Your assignment: Give back, unchanged, the lines from the one containing "이 원고는 기본적인 결과를" to the end of the listing, inclusive of both.

Dataset extract:
*-*-*

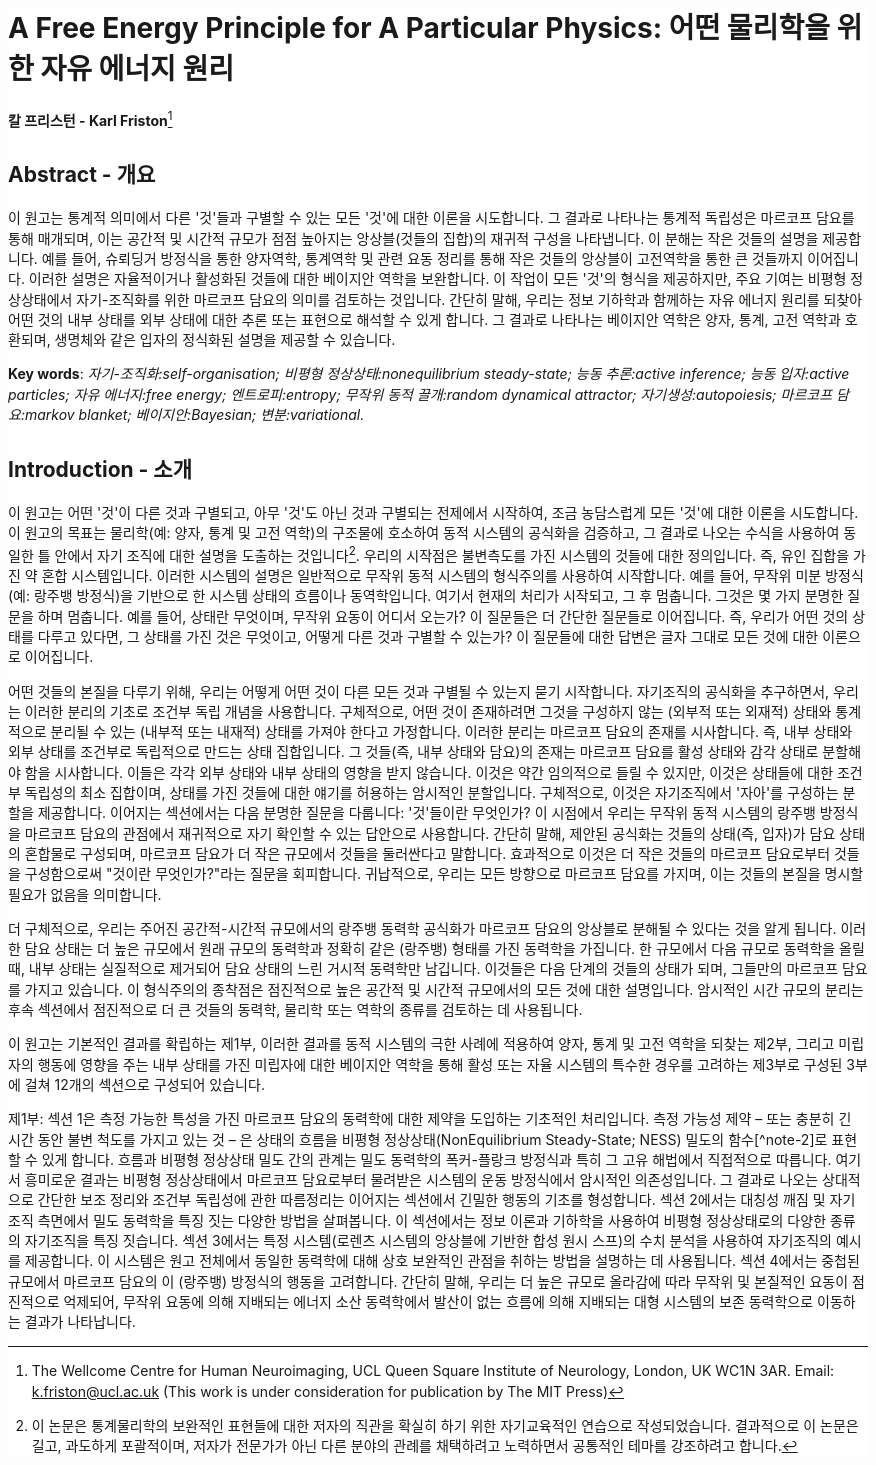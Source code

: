 # A Free Energy Principle for A Particular Physics: 어떤 물리학을 위한 자유 에너지 원리

**칼 프리스턴 - Karl Friston**[^note-0]

[^note-0]: The Wellcome Centre for Human Neuroimaging, UCL Queen Square Institute of Neurology, London, UK WC1N 3AR. Email: k.friston@ucl.ac.uk (This work is under consideration for publication by The MIT Press)


## Abstract - 개요

이 원고는 통계적 의미에서 다른 '것'들과 구별할 수 있는 모든 '것'에 대한 이론을 시도합니다. 그 결과로 나타나는 통계적 독립성은 마르코프 담요를 통해 매개되며, 이는 공간적 및 시간적 규모가 점점 높아지는 앙상블(것들의 집합)의 재귀적 구성을 나타냅니다. 이 분해는 작은 것들의 설명을 제공합니다. 예를 들어, 슈뢰딩거 방정식을 통한 양자역학, 통계역학 및 관련 요동 정리를 통해 작은 것들의 앙상블이 고전역학을 통한 큰 것들까지 이어집니다. 이러한 설명은 자율적이거나 활성화된 것들에 대한 베이지안 역학을 보완합니다. 이 작업이 모든 '것'의 형식을 제공하지만, 주요 기여는 비평형 정상상태에서 자기-조직화를 위한 마르코프 담요의 의미를 검토하는 것입니다. 간단히 말해, 우리는 정보 기하학과 함께하는 자유 에너지 원리를 되찾아 어떤 것의 내부 상태를 외부 상태에 대한 추론 또는 표현으로 해석할 수 있게 합니다. 그 결과로 나타나는 베이지안 역학은 양자, 통계, 고전 역학과 호환되며, 생명체와 같은 입자의 정식화된 설명을 제공할 수 있습니다.


**Key words**: *자기-조직화:self-organisation; 비평형 정상상태:nonequilibrium steady-state; 능동 추론:active inference; 능동 입자:active particles; 자유 에너지:free energy; 엔트로피:entropy; 무작위 동적 끌개:random dynamical attractor; 자기생성:autopoiesis; 마르코프 담요:markov blanket; 베이지안:Bayesian; 변분:variational.*


## Introduction - 소개

이 원고는 어떤 '것'이 다른 것과 구별되고, 아무 '것'도 아닌 것과 구별되는 전제에서 시작하여, 조금 농담스럽게 모든 '것'에 대한 이론을 시도합니다. 이 원고의 목표는 물리학(예: 양자, 통계 및 고전 역학)의 구조물에 호소하여 동적 시스템의 공식화을 검증하고, 그 결과로 나오는 수식을 사용하여 동일한 틀 안에서 자기 조직에 대한 설명을 도출하는 것입니다[^note-1]. 우리의 시작점은 불변측도를 가진 시스템의 것들에 대한 정의입니다. 즉, 유인 집합을 가진 약 혼합 시스템입니다. 이러한 시스템의 설명은 일반적으로 무작위 동적 시스템의 형식주의를 사용하여 시작합니다. 예를 들어, 무작위 미분 방정식(예: 랑주뱅 방정식)을 기반으로 한 시스템 상태의 흐름이나 동역학입니다. 여기서 현재의 처리가 시작되고, 그 후 멈춥니다. 그것은 몇 가지 분명한 질문을 하며 멈춥니다. 예를 들어, 상태란 무엇이며, 무작위 요동이 어디서 오는가? 이 질문들은 더 간단한 질문들로 이어집니다. 즉, 우리가 어떤 것의 상태를 다루고 있다면, 그 상태를 가진 것은 무엇이고, 어떻게 다른 것과 구별할 수 있는가? 이 질문들에 대한 답변은 글자 그대로 모든 것에 대한 이론으로 이어집니다.

> [^note-1]:이 논문은 통계물리학의 보완적인 표현들에 대한 저자의 직관을 확실히 하기 위한 자기교육적인 연습으로 작성되었습니다. 결과적으로 이 논문은 길고, 과도하게 포괄적이며, 저자가 전문가가 아닌 다른 분야의 관례를 채택하려고 노력하면서 공통적인 테마를 강조하려고 합니다.

어떤 것들의 본질을 다루기 위해, 우리는 어떻게 어떤 것이 다른 모든 것과 구별될 수 있는지 묻기 시작합니다. 자기조직의 공식화을 추구하면서, 우리는 이러한 분리의 기초로 조건부 독립 개념을 사용합니다. 구체적으로, 어떤 것이 존재하려면 그것을 구성하지 않는 (외부적 또는 외재적) 상태와 통계적으로 분리될 수 있는 (내부적 또는 내재적) 상태를 가져야 한다고 가정합니다. 이러한 분리는 마르코프 담요의 존재를 시사합니다. 즉, 내부 상태와 외부 상태를 조건부로 독립적으로 만드는 상태 집합입니다. 그 것들(즉, 내부 상태와 담요)의 존재는 마르코프 담요를 활성 상태와 감각 상태로 분할해야 함을 시사합니다. 이들은 각각 외부 상태와 내부 상태의 영향을 받지 않습니다. 이것은 약간 임의적으로 들릴 수 있지만, 이것은 상태들에 대한 조건부 독립성의 최소 집합이며, 상태를 가진 것들에 대한 얘기를 허용하는 암시적인 분할입니다. 구체적으로, 이것은 자기조직에서 '자아'를 구성하는 분할을 제공합니다. 이어지는 섹션에서는 다음 분명한 질문을 다룹니다: '것'들이란 무엇인가? 이 시점에서 우리는 무작위 동적 시스템의 랑주뱅 방정식을 마르코프 담요의 관점에서 재귀적으로 자기 확인할 수 있는 답안으로 사용합니다. 간단히 말해, 제안된 공식화는 것들의 상태(즉, 입자)가 담요 상태의 혼합물로 구성되며, 마르코프 담요가 더 작은 규모에서 것들을 둘러싼다고 말합니다. 효과적으로 이것은 더 작은 것들의 마르코프 담요로부터 것들을 구성함으로써 "것이란 무엇인가?"라는 질문을 회피합니다. 귀납적으로, 우리는 모든 방향으로 마르코프 담요를 가지며, 이는 것들의 본질을 명시할 필요가 없음을 의미합니다.

더 구체적으로, 우리는 주어진 공간적-시간적 규모에서의 랑주뱅 동력학 공식화가 마르코프 담요의 앙상블로 분해될 수 있다는 것을 알게 됩니다. 이러한 담요 상태는 더 높은 규모에서 원래 규모의 동력학과 정확히 같은 (랑주뱅) 형태를 가진 동력학을 가집니다. 한 규모에서 다음 규모로 동력학을 올릴 때, 내부 상태는 실질적으로 제거되어 담요 상태의 느린 거시적 동력학만 남깁니다. 이것들은 다음 단계의 것들의 상태가 되며, 그들만의 마르코프 담요를 가지고 있습니다. 이 형식주의의 종착점은 점진적으로 높은 공간적 및 시간적 규모에서의 모든 것에 대한 설명입니다. 암시적인 시간 규모의 분리는 후속 섹션에서 점진적으로 더 큰 것들의 동력학, 물리학 또는 역학의 종류를 검토하는 데 사용됩니다.

이 원고는 기본적인 결과를 확립하는 제1부, 이러한 결과를 동적 시스템의 극한 사례에 적용하여 양자, 통계 및 고전 역학을 되찾는 제2부, 그리고 미립자의 행동에 영향을 주는 내부 상태를 가진 미립자에 대한 베이지안 역학을 통해 활성 또는 자율 시스템의 특수한 경우를 고려하는 제3부로 구성된 3부에 걸쳐 12개의 섹션으로 구성되어 있습니다.

제1부: 섹션 1은 측정 가능한 특성을 가진 마르코프 담요의 동력학에 대한 제약을 도입하는 기초적인 처리입니다. 측정 가능성 제약 – 또는 충분히 긴 시간 동안 불변 척도를 가지고 있는 것 – 은 상태의 흐름을 비평형 정상상태(NonEquilibrium Steady-State; NESS) 밀도의 함수[^note-2]로 표현할 수 있게 합니다. 흐름과 비평형 정상상태 밀도 간의 관계는 밀도 동력학의 폭커-플랑크 방정식과 특히 그 고유 해법에서 직접적으로 따릅니다. 여기서 흥미로운 결과는 비평형 정상상태에서 마르코프 담요로부터 물려받은 시스템의 운동 방정식에서 암시적인 의존성입니다. 그 결과로 나오는 상대적으로 간단한 보조 정리와 조건부 독립성에 관한 따름정리는 이어지는 섹션에서 긴밀한 행동의 기초를 형성합니다. 섹션 2에서는 대칭성 깨짐 및 자기조직 측면에서 밀도 동력학을 특징 짓는 다양한 방법을 살펴봅니다. 이 섹션에서는 정보 이론과 기하학을 사용하여 비평형 정상상태로의 다양한 종류의 자기조직을 특징 짓습니다. 섹션 3에서는 특정 시스템(로렌츠 시스템의 앙상블에 기반한 합성 원시 스프)의 수치 분석을 사용하여 자기조직의 예시를 제공합니다. 이 시스템은 원고 전체에서 동일한 동력학에 대해 상호 보완적인 관점을 취하는 방법을 설명하는 데 사용됩니다. 섹션 4에서는 중첩된 규모에서 마르코프 담요의 이 (랑주뱅) 방정식의 행동을 고려합니다. 간단히 말해, 우리는 더 높은 규모로 올라감에 따라 무작위 및 본질적인 요동이 점진적으로 억제되어, 무작위 요동에 의해 지배되는 에너지 소산 동력학에서 발산이 없는 흐름에 의해 지배되는 대형 시스템의 보존 동력학으로 이동하는 결과가 나타납니다.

*-*-*

Expected answer:
이 원고는 기본적인 결과를 확립하는 제1부, 이러한 결과를 동적 시스템의 극한 사례에 적용하여 양자, 통계 및 고전 역학을 되찾는 제2부, 그리고 미립자의 행동에 영향을 주는 내부 상태를 가진 미립자에 대한 베이지안 역학을 통해 활성 또는 자율 시스템의 특수한 경우를 고려하는 제3부로 구성된 3부에 걸쳐 12개의 섹션으로 구성되어 있습니다.

제1부: 섹션 1은 측정 가능한 특성을 가진 마르코프 담요의 동력학에 대한 제약을 도입하는 기초적인 처리입니다. 측정 가능성 제약 – 또는 충분히 긴 시간 동안 불변 척도를 가지고 있는 것 – 은 상태의 흐름을 비평형 정상상태(NonEquilibrium Steady-State; NESS) 밀도의 함수[^note-2]로 표현할 수 있게 합니다. 흐름과 비평형 정상상태 밀도 간의 관계는 밀도 동력학의 폭커-플랑크 방정식과 특히 그 고유 해법에서 직접적으로 따릅니다. 여기서 흥미로운 결과는 비평형 정상상태에서 마르코프 담요로부터 물려받은 시스템의 운동 방정식에서 암시적인 의존성입니다. 그 결과로 나오는 상대적으로 간단한 보조 정리와 조건부 독립성에 관한 따름정리는 이어지는 섹션에서 긴밀한 행동의 기초를 형성합니다. 섹션 2에서는 대칭성 깨짐 및 자기조직 측면에서 밀도 동력학을 특징 짓는 다양한 방법을 살펴봅니다. 이 섹션에서는 정보 이론과 기하학을 사용하여 비평형 정상상태로의 다양한 종류의 자기조직을 특징 짓습니다. 섹션 3에서는 특정 시스템(로렌츠 시스템의 앙상블에 기반한 합성 원시 스프)의 수치 분석을 사용하여 자기조직의 예시를 제공합니다. 이 시스템은 원고 전체에서 동일한 동력학에 대해 상호 보완적인 관점을 취하는 방법을 설명하는 데 사용됩니다. 섹션 4에서는 중첩된 규모에서 마르코프 담요의 이 (랑주뱅) 방정식의 행동을 고려합니다. 간단히 말해, 우리는 더 높은 규모로 올라감에 따라 무작위 및 본질적인 요동이 점진적으로 억제되어, 무작위 요동에 의해 지배되는 에너지 소산 동력학에서 발산이 없는 흐름에 의해 지배되는 대형 시스템의 보존 동력학으로 이동하는 결과가 나타납니다.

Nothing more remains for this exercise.